JOINT PARTICLE SEMINAR


NOTE SPECIAL LOCATION

Date: Wednesday,  16 March 2005   Time: 3:00 p.m.

Place: 1114 Natural Sciences 1

Speaker: Hsin-Chia Cheng, Harvard

Title: Little Hierarchy Problem and Little Higgs Theories

Abstract: Naturalness of the electroweak symmetry breaking scale requires new physics at around 1 TeV. On the other hand, constraints from precision electroweak measurements reveal no evidence for new physics up to 5 - 10 TeV, which creates a tension with the naturalness requirement, known as the "little hierarchy problem." Little Higgs theories are an attempt to address this problem. In little Higgs theories, the Higgs doublet(s) are pseudo-Nambu-Goldstone bosons with the special property such that the cutoff of the theory can be raised up to 10 TeV, beyond the scales probed by the current electroweak precision data.

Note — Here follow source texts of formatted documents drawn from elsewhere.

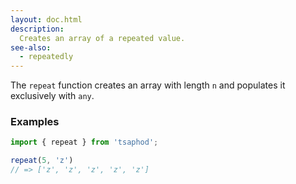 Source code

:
 ```yaml
---
layout: doc.html
description:
  Creates an array of a repeated value.
see-also:
  - repeatedly
---
```


The `repeat` function creates an array with length `n` and populates it exclusively with `any`.

### Examples

```js
import { repeat } from 'tsaphod';

repeat(5, 'z')
// => ['z', 'z', 'z', 'z', 'z']
```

However, new TeV scale particles that are required to cancel the one-loop quadratic divergence can also give large contributions to the electroweak observables and re-introduce the fine-tuning problem. I will discuss a general class of the little Higgs theories with a new symmetry, called T-parity, which eliminates all the tree-level contributions to the electroweak observables and hence makes these theories natural. The existence of T-parity has drastic impacts on phenomenology of little Higgs theories. The T-odd particles need to be pair-produced and will cascade down to the lightest T-odd particle which is stable. A neutral lightest T-odd particle gives rise to missing energy signals at the colliders that can mimic supersymmetry. It also serves as a good dark matter candidate.